Des amis d'une vie avec lesquels j'ai partagé chaque étape importante.
Des amis qui n'en sont pas vraiment finalement.

Mon mari m'explique qu'ils ne se sentent pas concernés, ce n'est pas de leur faute. Ils ne sont pas à notre place
Ça me rend folle de l'entendre dire cela. Qu'ils ne se sentent pas concernés, je peux l'entendre, mais je ne peux pas le comprendre ni l'admettre.
Quand la communauté juive est attaquée et qu'ils ne pensent pas à moi, leur amie...
Me rendre compte que finalement je compte si peu.
Où est-ce ma judéité leur pose problème. Finalement, allez savoir ?

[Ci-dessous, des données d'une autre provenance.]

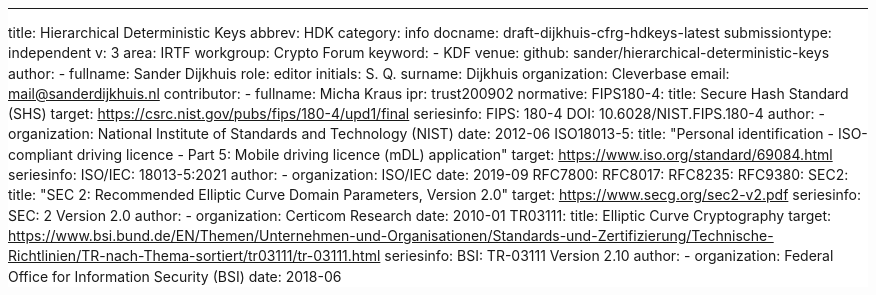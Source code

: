 ---
title: Hierarchical Deterministic Keys
abbrev: HDK
category: info
docname: draft-dijkhuis-cfrg-hdkeys-latest
submissiontype: independent
v: 3
area: IRTF
workgroup: Crypto Forum
keyword:
    - KDF
venue:
    github: sander/hierarchical-deterministic-keys
author:
    - fullname: Sander Dijkhuis
      role: editor
      initials: S. Q.
      surname: Dijkhuis
      organization: Cleverbase
      email: mail@sanderdijkhuis.nl
contributor:
    - fullname: Micha Kraus
ipr: trust200902
normative:
    FIPS180-4:
        title: Secure Hash Standard (SHS)
        target: https://csrc.nist.gov/pubs/fips/180-4/upd1/final
        seriesinfo:
            FIPS: 180-4
            DOI: 10.6028/NIST.FIPS.180-4
        author:
            - organization: National Institute of Standards and Technology (NIST)
        date: 2012-06
    ISO18013-5:
        title: "Personal identification - ISO-compliant driving licence - Part 5: Mobile driving licence (mDL) application"
        target: https://www.iso.org/standard/69084.html
        seriesinfo:
            ISO/IEC: 18013-5:2021
        author:
            - organization: ISO/IEC
        date: 2019-09
    RFC7800:
    RFC8017:
    RFC8235:
    RFC9380:
    SEC2:
        title: "SEC 2: Recommended Elliptic Curve Domain Parameters, Version 2.0"
        target: https://www.secg.org/sec2-v2.pdf
        seriesinfo:
            SEC: 2 Version 2.0
        author:
            - organization: Certicom Research
        date: 2010-01
    TR03111:
        title: Elliptic Curve Cryptography
        target: https://www.bsi.bund.de/EN/Themen/Unternehmen-und-Organisationen/Standards-und-Zertifizierung/Technische-Richtlinien/TR-nach-Thema-sortiert/tr03111/tr-03111.html
        seriesinfo:
            BSI: TR-03111 Version 2.10
        author:
            - organization: Federal Office for Information Security (BSI)
        date: 2018-06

Cette année qui s'est écoulée a été bien compliquée sur beaucoup de sujets.
Je suis passée par toutes les phases possibles et imaginables.
La peur, le traumatisme, la colère, l'action, le doute, la peur encore, la solitude, l'incompréhension, la tristesse...

Aujourd'hui j'en suis là.
Je suis fatiguée car chaque jour nous enfonce un peu plus dans l'horreur.
Je suis triste, car mon pays la France, ne fait rien pour me protéger.
Je suis apeurée parce que le monde entier nous hait.
Je suis inquiète car je ne sais pas où partir pour avoir la paix.
Je suis terrifiée de voir dans quel monde vont vivre mes enfants.
Je suis meurtrie parce que je n'ai plus d'ami.

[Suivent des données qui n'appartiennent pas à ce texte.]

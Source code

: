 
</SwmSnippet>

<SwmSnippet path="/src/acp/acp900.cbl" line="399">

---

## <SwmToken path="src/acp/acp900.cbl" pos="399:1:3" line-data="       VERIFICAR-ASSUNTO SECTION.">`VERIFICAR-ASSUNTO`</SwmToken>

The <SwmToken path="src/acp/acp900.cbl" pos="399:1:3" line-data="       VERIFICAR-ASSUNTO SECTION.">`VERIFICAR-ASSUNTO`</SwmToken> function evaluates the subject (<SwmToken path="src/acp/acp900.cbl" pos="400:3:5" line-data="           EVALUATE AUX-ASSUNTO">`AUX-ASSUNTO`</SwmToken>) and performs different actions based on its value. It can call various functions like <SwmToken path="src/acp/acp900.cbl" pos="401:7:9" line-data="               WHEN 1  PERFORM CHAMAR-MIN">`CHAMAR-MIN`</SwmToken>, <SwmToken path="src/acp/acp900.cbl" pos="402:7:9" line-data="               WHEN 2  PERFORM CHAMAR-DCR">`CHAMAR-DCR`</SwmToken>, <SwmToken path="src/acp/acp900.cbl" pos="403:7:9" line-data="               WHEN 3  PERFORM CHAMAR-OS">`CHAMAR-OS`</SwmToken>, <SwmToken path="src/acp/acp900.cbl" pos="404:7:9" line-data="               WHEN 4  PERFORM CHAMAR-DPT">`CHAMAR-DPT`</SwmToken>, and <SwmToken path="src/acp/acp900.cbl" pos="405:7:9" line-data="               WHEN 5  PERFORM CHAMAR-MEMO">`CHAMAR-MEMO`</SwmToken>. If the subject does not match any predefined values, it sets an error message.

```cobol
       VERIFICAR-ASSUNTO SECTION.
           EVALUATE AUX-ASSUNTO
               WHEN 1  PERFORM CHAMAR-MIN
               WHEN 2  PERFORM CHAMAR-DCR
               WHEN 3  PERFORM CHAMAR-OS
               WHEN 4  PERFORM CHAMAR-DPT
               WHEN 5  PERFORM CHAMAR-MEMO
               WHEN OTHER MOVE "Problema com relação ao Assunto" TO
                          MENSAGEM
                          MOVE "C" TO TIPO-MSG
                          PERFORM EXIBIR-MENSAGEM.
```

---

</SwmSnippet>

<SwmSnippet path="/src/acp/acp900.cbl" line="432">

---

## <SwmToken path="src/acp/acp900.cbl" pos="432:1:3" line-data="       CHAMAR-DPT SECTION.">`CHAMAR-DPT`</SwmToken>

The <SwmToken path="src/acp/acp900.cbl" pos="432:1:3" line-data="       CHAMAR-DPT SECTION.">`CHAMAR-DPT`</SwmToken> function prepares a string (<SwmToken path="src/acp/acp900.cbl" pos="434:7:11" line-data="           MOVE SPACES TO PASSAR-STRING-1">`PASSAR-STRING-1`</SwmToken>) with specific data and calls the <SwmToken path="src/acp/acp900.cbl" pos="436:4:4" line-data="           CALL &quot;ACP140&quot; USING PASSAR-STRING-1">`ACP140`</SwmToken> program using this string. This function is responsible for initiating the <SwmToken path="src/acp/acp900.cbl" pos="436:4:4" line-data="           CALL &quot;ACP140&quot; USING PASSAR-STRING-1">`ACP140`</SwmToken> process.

J'essaye pourtant de prendre le dessus sur tout ça. De faire comme si tout allait bien.
Mais chaque jour me rappelle que tout ne va pas bien.
Aujourd'hui, nous sommes le 13 novembre 2024.
Il y a 9 ans se déroulait l'un des pires attentats que la France ait connu.
Aujourd'hui tout Instagram avait une pensée pour ces victimes innocentes...
Mais le 7 octobre, ces mêmes personnes n'ont rien posté.

C'est ainsi, le juif dérange, et j'espère un jour comprendre pourquoi cette haine envers notre peuple.
J'espère aussi que nous pourrons vivre en paix quelque part sur cette Terre et que nous n'aurons plus à craindre pour notre existence.